Repeat each entry exactly, but do not carry over the pictures.

[Records drawn from a dataset]
☆ ☆ ☆ ☆

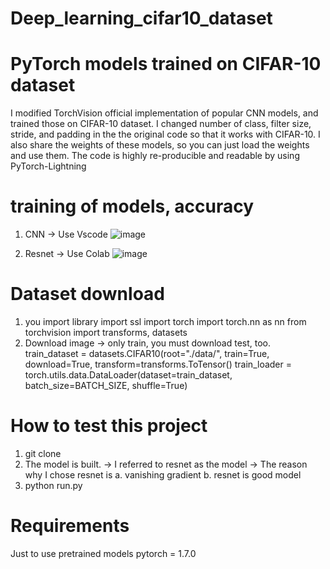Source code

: # Deep_learning_cifar10_dataset

# PyTorch models trained on CIFAR-10 dataset

I modified TorchVision official implementation of popular CNN models, and trained those on CIFAR-10 dataset.
I changed number of class, filter size, stride, and padding in the the original code so that it works with CIFAR-10.
I also share the weights of these models, so you can just load the weights and use them.
The code is highly re-producible and readable by using PyTorch-Lightning

# training of models, accuracy
1. CNN -> Use Vscode
![image](https://github.com/jeongdaeyun/Deep_learning_cifar10_dataset/assets/50974241/43ab4fcc-2bfd-4967-a9d4-ff4f8c5d66cb)

2. Resnet -> Use Colab
![image](https://github.com/jeongdaeyun/Deep_learning_cifar10_dataset/assets/50974241/bc505980-e5cf-42b5-bfa7-5198c1f51e5c)


# Dataset download
1. you import library
  import ssl
  import torch
  import torch.nn as nn
  from torchvision import transforms, datasets
2. Download image -> only train, you must download test, too.
  train_dataset = datasets.CIFAR10(root="./data/",
                                 train=True,
                                 download=True,
                                 transform=transforms.ToTensor()
  train_loader = torch.utils.data.DataLoader(dataset=train_dataset,
                                           batch_size=BATCH_SIZE,
                                           shuffle=True)
                                           


# How to test this project
1. git clone 
2. The model is built. -> I referred to resnet as the model
 -> The reason why I chose resnet is
  a. vanishing gradient
  b. resnet is good model
3. python run.py


# Requirements
Just to use pretrained models
  pytorch = 1.7.0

☆ ☆ ☆ ☆

RESULT OF THIS EXERCISE —
Source code

: # Deep_learning_cifar10_dataset

# PyTorch models trained on CIFAR-10 dataset

I modified TorchVision official implementation of popular CNN models, and trained those on CIFAR-10 dataset.
I changed number of class, filter size, stride, and padding in the the original code so that it works with CIFAR-10.
I also share the weights of these models, so you can just load the weights and use them.
The code is highly re-producible and readable by using PyTorch-Lightning

# training of models, accuracy
1. CNN -> Use Vscode
![image](https://github.com/jeongdaeyun/Deep_learning_cifar10_dataset/assets/50974241/43ab4fcc-2bfd-4967-a9d4-ff4f8c5d66cb)

2. Resnet -> Use Colab
![image](https://github.com/jeongdaeyun/Deep_learning_cifar10_dataset/assets/50974241/bc505980-e5cf-42b5-bfa7-5198c1f51e5c)


# Dataset download
1. you import library
  import ssl
  import torch
  import torch.nn as nn
  from torchvision import transforms, datasets
2. Download image -> only train, you must download test, too.
  train_dataset = datasets.CIFAR10(root="./data/",
                                 train=True,
                                 download=True,
                                 transform=transforms.ToTensor()
  train_loader = torch.utils.data.DataLoader(dataset=train_dataset,
                                           batch_size=BATCH_SIZE,
                                           shuffle=True)
                                           


# How to test this project
1. git clone 
2. The model is built. -> I referred to resnet as the model
 -> The reason why I chose resnet is
  a. vanishing gradient
  b. resnet is good model
3. python run.py


# Requirements
Just to use pretrained models
  pytorch = 1.7.0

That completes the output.